In this way, the signal processing unit 42 selects an inner core Cortex-M4 with strong functions and operation processing capabilities, the analog voltage output by the analog microphone is digitally processed by the analog-to-digital converter 421, the temperature, humidity and atmospheric pressure values inside the photoacoustic cavity module 2 are measured by the signal compensation component 422 (i.e., IIC module) for system compensation, and the central controller 424 (i.e., MCU) generates a PWM signal by using an internal advanced timer (i.e., the pulse width modulation component 423) for driving the modulation light source module 1 to generate periodically-varying infrared radiation.
Data processing algorithm
Since there is noise with complex frequency composition in the environment and the sound detection module 3 itself also has noise floor, even the signal filtered by the analog filter (the digital microphone scheme does not have the analog filter design) also contains a lot of noise, and further processing is needed to extract the most important signal. The invention uses a data processing mode combining FIR filtering algorithm and Kalman filtering algorithm to process the original ADC data to filter noise and extract the signal related to the concentration of the measured gas.
Conversion of concentration
According to the photoacoustic spectrometry principle of the application, the signal amplitude extracted by the central controller 424 has a certain relation with the concentration of the gas to be measured, and the signal amplitude and the concentration are measured to be approximately linear but not completely linear through experiments.

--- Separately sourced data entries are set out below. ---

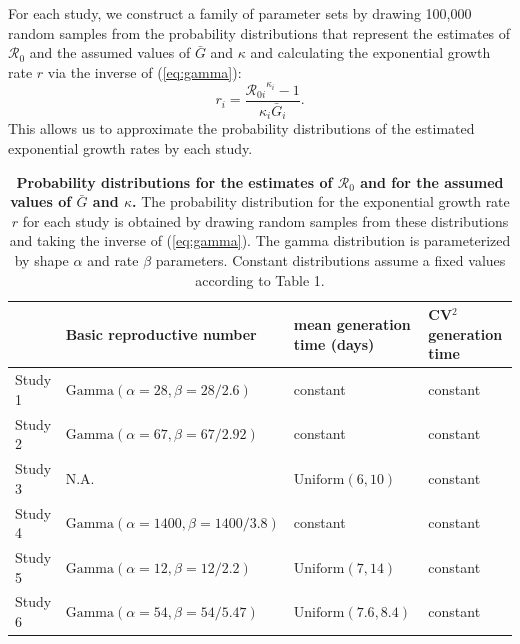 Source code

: \documentclass[12pt]{article}
\newcommand{\eref}[1]{(\ref{eq:#1})}
\begin{document}
For each study, we construct a family of parameter sets by drawing 100,000 random samples from the probability distributions that represent the estimates of $\mathcal R_0$ and the assumed values of $\bar G$ and $\kappa$
and calculating the exponential growth rate $r$ via the inverse of \eref{gamma}:
\begin{equation}
r_i = \frac{{\mathcal R_{0i}}^{\kappa_i} - 1}{\kappa_i \bar{G}_i}.
\end{equation}
This allows us to approximate the probability distributions of the estimated exponential growth rates by each study.

\begin{table}[t]
\begin{center}
\footnotesize
\begin{tabular}{l|l|l|l}
 & Basic reproductive number & mean generation time (days) & CV$^2$ generation time \\
\hline
Study 1 & $\mathrm{Gamma}(\alpha=28, \beta=28/2.6)$ & constant & constant \\
\hline
Study 2 & $\mathrm{Gamma}(\alpha=67, \beta=67/2.92)$ & constant & constant \\
\hline
Study 3 & N.A. & $\mathrm{Uniform}(6, 10)$ & constant\\
\hline
Study 4 & $\mathrm{Gamma}(\alpha=1400, \beta=1400/3.8)$ & constant & constant \\
\hline
Study 5 & $\mathrm{Gamma}(\alpha=12, \beta=12/2.2)$ & $\mathrm{Uniform}(7, 14)$ & constant\\
\hline
Study 6 & $\mathrm{Gamma}(\alpha=54, \beta=54/5.47)$ & $\mathrm{Uniform}(7.6, 8.4)$ & constant
\end{tabular}
\end{center}
\caption{
\textbf{Probability distributions for the estimates of $\mathcal R_0$ and for the assumed values of $\bar G$ and $\kappa$.}
The probability distribution for the exponential growth rate $r$ for each study is obtained by drawing random samples from these distributions and taking the inverse of \eref{gamma}.
The gamma distribution is parameterized by shape $\alpha$ and rate $\beta$ parameters.
Constant distributions assume a fixed values according to Table 1.
}
\end{table}
\end{document}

Therefore, the present application uses a fitting algorithm, first, a gas divider (mixer) is used to generate the measured gas with different concentrations from low to high, the computer continuously reads the signal amplitudes corresponding to the gas with different concentrations from the central controller 424 (i.e. MCU) to obtain a concentration-signal amplitude list, and a curve fitting algorithm is used to obtain the fitting coefficient of the signal amplitude-concentration.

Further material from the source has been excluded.